I've seen so much hate in the news and online lately regarding the possibility of same sex marriage being legalized. While there are militant members of any subgroup of people, I believe most of us are people who are trying to love, be loved, and make a small imprint on the world. We all just want to be understood, accepted, and feel "normal". Some of us are born "different". I have brown hair. I have hazel eyes. They might be different than yours; but that doesn't mean mine are better or lesser than yours. Our differences are what make us unique, special, and a more valuable piece of the larger group.

I believe that the fight to maintain that all people should have the right to marry is a valid and important fight. Our nation should fight for all of it's people and uphold ALL rights, not just those of the wealthy, the heterosexual. Allowing gay people to marry does nothing to devalue the love that people share when united in heterosexual marriage, but solidifies that it still maintains importance and is supported by so many people in this country. How about "We believe so much in marriage and in it's value that we want to give you this blessing and celebrate it with you....." instead of "ewww, you homos getting married makes me sick". Let's grow up a little here.

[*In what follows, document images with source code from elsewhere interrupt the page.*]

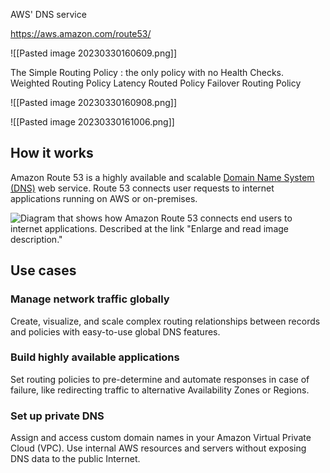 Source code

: AWS' DNS service

https://aws.amazon.com/route53/ 

![[Pasted image 20230330160609.png]]

The Simple Routing Policy : the only policy with no Health Checks.  
Weighted Routing Policy 
Latency Routed Policy 
Failover Routing Policy 

![[Pasted image 20230330160908.png]]

![[Pasted image 20230330161006.png]]

## How it works

Amazon Route 53 is a highly available and scalable [Domain Name System (DNS)](https://aws.amazon.com/route53/what-is-dns/) web service. Route 53 connects user requests to internet applications running on AWS or on-premises.

![Diagram that shows how Amazon Route 53 connects end users to internet applications. Described at the link "Enlarge and read image description."](https://d1.awsstatic.com/Route53/product-page-diagram_Amazon-Route-53_HIW%402x.4c2af00405a0825f83fca113352b480b19d9210e.png)

## Use cases

### Manage network traffic globally

Create, visualize, and scale complex routing relationships between records and policies with easy-to-use global DNS features.

### Build highly available applications

Set routing policies to pre-determine and automate responses in case of failure, like redirecting traffic to alternative Availability Zones or Regions.

### Set up private DNS

Assign and access custom domain names in your Amazon Virtual Private Cloud (VPC). Use internal AWS resources and servers without exposing DNS data to the public Internet. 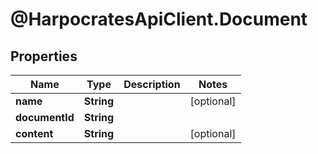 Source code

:# @HarpocratesApiClient.Document

## Properties

Name | Type | Description | Notes
------------ | ------------- | ------------- | -------------
**name** | **String** |  | [optional] 
**documentId** | **String** |  | 
**content** | **String** |  | [optional] 


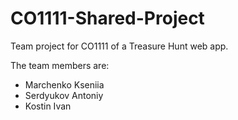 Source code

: # CO1111-Shared-Project
Team project for CO1111 of a Treasure Hunt web app.


The team members are:
- Marchenko Kseniia
- Serdyukov Antoniy
- Kostin Ivan
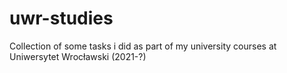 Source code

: # uwr-studies

Collection of some tasks i did as part of my university courses at Uniwersytet Wrocławski (2021-?)
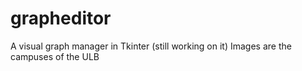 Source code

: # grapheditor
A visual graph manager in Tkinter (still working on it)
Images are the campuses of the ULB
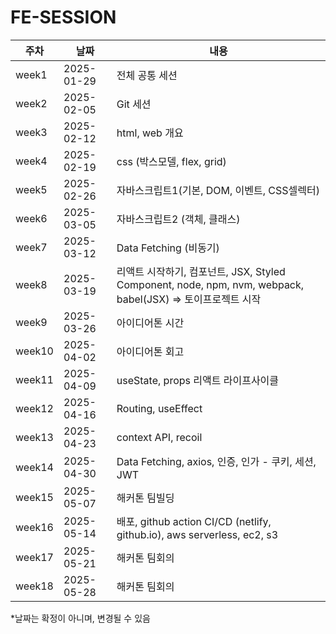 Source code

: # FE-SESSION

| 주차   | 날짜       | 내용                                                                                   |
|--------|------------|----------------------------------------------------------------------------------------|
| week1  | 2025-01-29 | 전체 공통 세션                                                                         |
| week2  | 2025-02-05 | Git 세션                                                                               |
| week3  | 2025-02-12 | html, web 개요                                                                         |
| week4  | 2025-02-19 | css (박스모델, flex, grid)                                                             |
| week5  | 2025-02-26 | 자바스크립트1(기본, DOM, 이벤트, CSS셀렉터)                                            |
| week6  | 2025-03-05 | 자바스크립트2 (객체, 클래스)                                                           |
| week7  | 2025-03-12 | Data Fetching (비동기)                                                                 |
| week8  | 2025-03-19 | 리액트 시작하기, 컴포넌트, JSX, Styled Component, node, npm, nvm, webpack, babel(JSX) ⇒ 토이프로젝트 시작 |
| week9  | 2025-03-26 | 아이디어톤 시간                                                                        |
| week10 | 2025-04-02 | 아이디어톤 회고                                                                        |
| week11 | 2025-04-09 | useState, props 리액트 라이프사이클                                                     |
| week12 | 2025-04-16 | Routing, useEffect                                                                     |
| week13 | 2025-04-23 | context API, recoil                                                                    |
| week14 | 2025-04-30 | Data Fetching, axios, 인증, 인가 - 쿠키, 세션, JWT                                     |
| week15 | 2025-05-07 | 해커톤 팀빌딩                                                                          |
| week16 | 2025-05-14 | 배포, github action CI/CD (netlify, github.io), aws serverless, ec2, s3                |
| week17 | 2025-05-21 | 해커톤 팀회의                                                                          |
| week18 | 2025-05-28 | 해커톤 팀회의                                                                          |
*날짜는 확정이 아니며, 변경될 수 있음
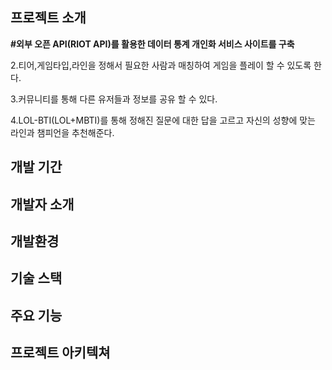 프로젝트 소개
------------
__#외부 오픈 API(RIOT API)를 활용한 데이터 통계 개인화 서비스 사이트를 구축__

2.티어,게임타입,라인을 정해서 필요한 사람과 매칭하여 게임을 플레이 할 수 있도록 한다. 

3.커뮤니티를 통해 다른 유저들과 정보를 공유 할 수 있다.

4.LOL-BTI(LOL+MBTI)를 통해 정해진 질문에 대한 답을 고르고 자신의 성향에 맞는 라인과 챔피언을 추천해준다.

개발 기간
--------
개발자 소개
----------
개발환경
-----------
기술 스택
-----------
주요 기능
-----------
프로젝트 아키텍쳐
-----------
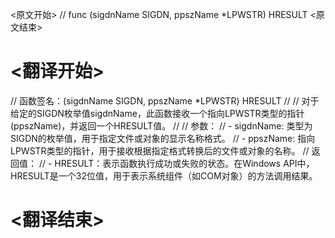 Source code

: 
<原文开始>
// func (sigdnName SIGDN, ppszName *LPWSTR) HRESULT
<原文结束>

# <翻译开始>
// 函数签名：(sigdnName SIGDN, ppszName *LPWSTR) HRESULT
// 
// 对于给定的SIGDN枚举值sigdnName，此函数接收一个指向LPWSTR类型的指针(ppszName)，并返回一个HRESULT值。
// 
// 参数：
// - sigdnName: 类型为SIGDN的枚举值，用于指定文件或对象的显示名称格式。
// - ppszName: 指向LPWSTR类型的指针，用于接收根据指定格式转换后的文件或对象的名称。
// 返回值：
// - HRESULT：表示函数执行成功或失败的状态。在Windows API中，HRESULT是一个32位值，用于表示系统组件（如COM对象）的方法调用结果。
# <翻译结束>


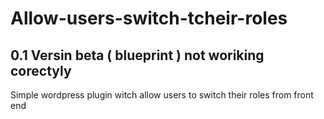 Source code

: # Allow-users-switch-tcheir-roles
## 0.1 Versin beta ( blueprint ) not woriking corectyly
Simple wordpress plugin witch allow users to switch their roles  from front end 
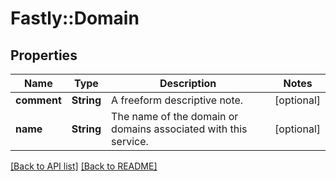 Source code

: # Fastly::Domain

## Properties

| Name | Type | Description | Notes |
| ---- | ---- | ----------- | ----- |
| **comment** | **String** | A freeform descriptive note. | [optional] |
| **name** | **String** | The name of the domain or domains associated with this service. | [optional] |

[[Back to API list]](../../README.md#endpoints) [[Back to README]](../../README.md)


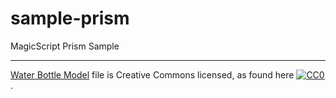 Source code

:# sample-prism
MagicScript Prism Sample

---

[Water Bottle Model](https://github.com/KhronosGroup/glTF-Sample-Models/tree/master/2.0/WaterBottle) file is Creative Commons licensed, as found here [![CC0](http://i.creativecommons.org/p/zero/1.0/88x31.png)](http://creativecommons.org/publicdomain/zero/1.0/).
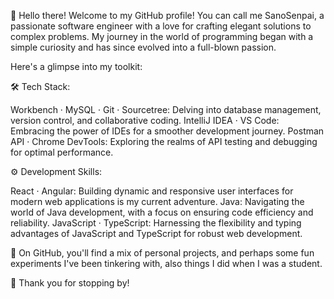 👋 Hello there! Welcome to my GitHub profile! You can call me SanoSenpai, a passionate software engineer with a love for crafting elegant solutions to complex problems. My journey in the world of programming began with a simple curiosity and has since evolved into a full-blown passion.

Here's a glimpse into my toolkit:

🛠 Tech Stack:

Workbench · MySQL · Git · Sourcetree: Delving into database management, version control, and collaborative coding.
IntelliJ IDEA · VS Code: Embracing the power of IDEs for a smoother development journey.
Postman API · Chrome DevTools: Exploring the realms of API testing and debugging for optimal performance.

⚙️ Development Skills:

React · Angular: Building dynamic and responsive user interfaces for modern web applications is my current adventure.
Java: Navigating the world of Java development, with a focus on ensuring code efficiency and reliability.
JavaScript · TypeScript: Harnessing the flexibility and typing advantages of JavaScript and TypeScript for robust web development.

🔧 On GitHub, you'll find a mix of personal projects, and perhaps some fun experiments I've been tinkering with, also things I did when I was a student.

🌟 Thank you for stopping by!
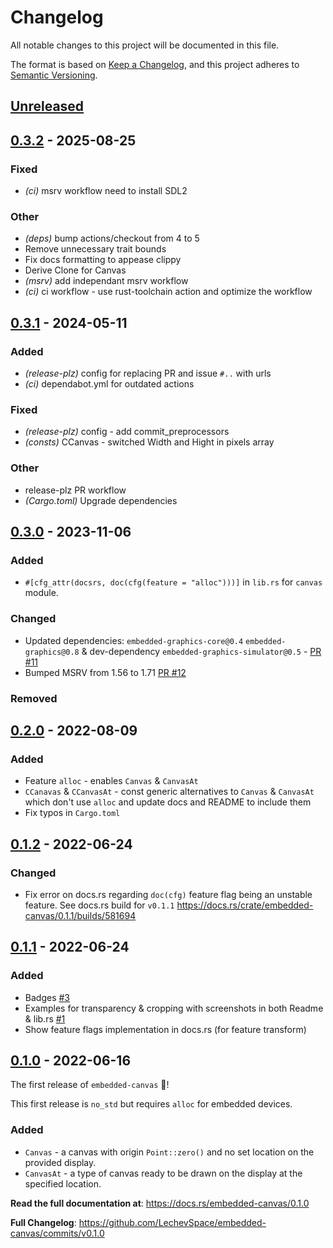 # Changelog

All notable changes to this project will be documented in this file.

The format is based on [Keep a Changelog](https://keepachangelog.com/en/1.0.0/),
and this project adheres to [Semantic Versioning](https://semver.org/spec/v2.0.0.html).

## [Unreleased]

## [0.3.2](https://github.com/LechevSpace/embedded-canvas/compare/v0.3.1...v0.3.2) - 2025-08-25

### Fixed

- *(ci)* msrv workflow need to install SDL2

### Other

- *(deps)* bump actions/checkout from 4 to 5
- Remove unnecessary trait bounds
- Fix docs formatting to appease clippy
- Derive Clone for Canvas<C>
- *(msrv)* add independant msrv workflow
- *(ci)* ci workflow - use rust-toolchain action and optimize the workflow

## [0.3.1](https://github.com/LechevSpace/embedded-canvas/compare/v0.3.0...v0.3.1) - 2024-05-11

### Added
- *(release-plz)* config for replacing PR and issue `#..` with urls
- *(ci)* dependabot.yml for outdated actions

### Fixed
- *(release-plz)* config - add commit_preprocessors
- *(consts)* CCanvas - switched Width and Hight in pixels array

### Other
- release-plz PR workflow
- *(Cargo.toml)* Upgrade dependencies

## [0.3.0] - 2023-11-06

### Added

- `#[cfg_attr(docsrs, doc(cfg(feature = "alloc")))]` in `lib.rs` for `canvas` module.

### Changed
- Updated dependencies: `embedded-graphics-core@0.4` `embedded-graphics@0.8` & dev-dependency `embedded-graphics-simulator@0.5` - [PR #11](https://github.com/LechevSpace/embedded-canvas/pull/11)
- Bumped MSRV from 1.56 to 1.71 [PR #12](https://github.com/LechevSpace/embedded-canvas/pull/12)

### Removed

## [0.2.0] - 2022-08-09

### Added

- Feature `alloc` - enables `Canvas` & `CanvasAt`
- `CCanavas` & `CCanvasAt` - const generic alternatives to `Canvas` & `CanvasAt` which don't use `alloc` and update docs and README to include them
- Fix typos in `Cargo.toml`

## [0.1.2] - 2022-06-24

### Changed

- Fix error on docs.rs regarding `doc(cfg)` feature flag being an unstable feature.
  See docs.rs build for `v0.1.1` <https://docs.rs/crate/embedded-canvas/0.1.1/builds/581694>

## [0.1.1] - 2022-06-24

### Added

- Badges [#3](https://github.com/LechevSpace/embedded-canvas/issues/3)
- Examples for transparency & cropping with screenshots in both Readme & lib.rs [#1](https://github.com/LechevSpace/embedded-canvas/issues/1)
- Show feature flags implementation in docs.rs (for feature transform)


## [0.1.0] - 2022-06-16

The first release of `embedded-canvas` :tada:!

This first release is `no_std` but requires `alloc` for embedded devices.

### Added

- `Canvas` - a canvas with origin `Point::zero()` and no set location on the provided display.
- `CanvasAt` - a type of canvas ready to be drawn on the display at the specified location.

**Read the full documentation at**: https://docs.rs/embedded-canvas/0.1.0

**Full Changelog**: https://github.com/LechevSpace/embedded-canvas/commits/v0.1.0


[Unreleased]: https://github.com/LechevSpace/embedded-canvas/compare/v0.3.0...HEAD
[0.3.0]: https://github.com/LechevSpace/embedded-canvas/compare/v0.2.0...v0.3.0
[0.2.0]: https://github.com/LechevSpace/embedded-canvas/compare/v0.1.2...v0.2.0
[0.1.2]: https://github.com/LechevSpace/embedded-canvas/compare/v0.1.1...v0.1.2
[0.1.1]: https://github.com/LechevSpace/embedded-canvas/compare/v0.1.0...v0.1.1
[0.1.0]: https://github.com/LechevSpace/embedded-canvas/releases/tag/v0.1.0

It made me think.....How many people stood at their heterosexual wedding, in front of gay friends.... and married the love of their life while knowing that their friends couldn't do what they were doing? Did these gay guests speak out about how unfair it was? Did they decide to "not attend" because they didn't think it was "right"? Or did they show up, wish the best of luck, dance the night away, and feel a bit happy, yet envious about the beauty of the wedding?

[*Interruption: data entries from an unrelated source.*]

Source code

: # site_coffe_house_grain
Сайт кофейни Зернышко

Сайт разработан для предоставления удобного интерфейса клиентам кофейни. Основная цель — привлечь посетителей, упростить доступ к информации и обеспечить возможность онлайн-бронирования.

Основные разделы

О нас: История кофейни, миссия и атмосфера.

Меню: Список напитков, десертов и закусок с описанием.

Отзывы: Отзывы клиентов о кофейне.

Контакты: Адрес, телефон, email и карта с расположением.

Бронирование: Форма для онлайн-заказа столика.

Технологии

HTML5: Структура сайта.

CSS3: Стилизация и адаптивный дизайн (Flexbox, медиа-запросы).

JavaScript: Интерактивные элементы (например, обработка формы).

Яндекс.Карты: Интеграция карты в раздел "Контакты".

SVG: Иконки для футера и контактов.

We're all just people, folks. We all bleed. We all have priorities. We all have families. We all have the ability to love. Why not choose it over hate and acceptance over ignorance? I work in a field where people are alive one day and gone the next. Why spend life so worried about who someone else is in love with, who someone else is marrying, who someone else kisses goodnight? Our lives are already too short. We already don't have enough time. Any day could be our last. On your last day, do you want to be celebrating your life and what personally makes you HAPPY or feeling as though other people have done you wrong by enjoying LOVE in their lives.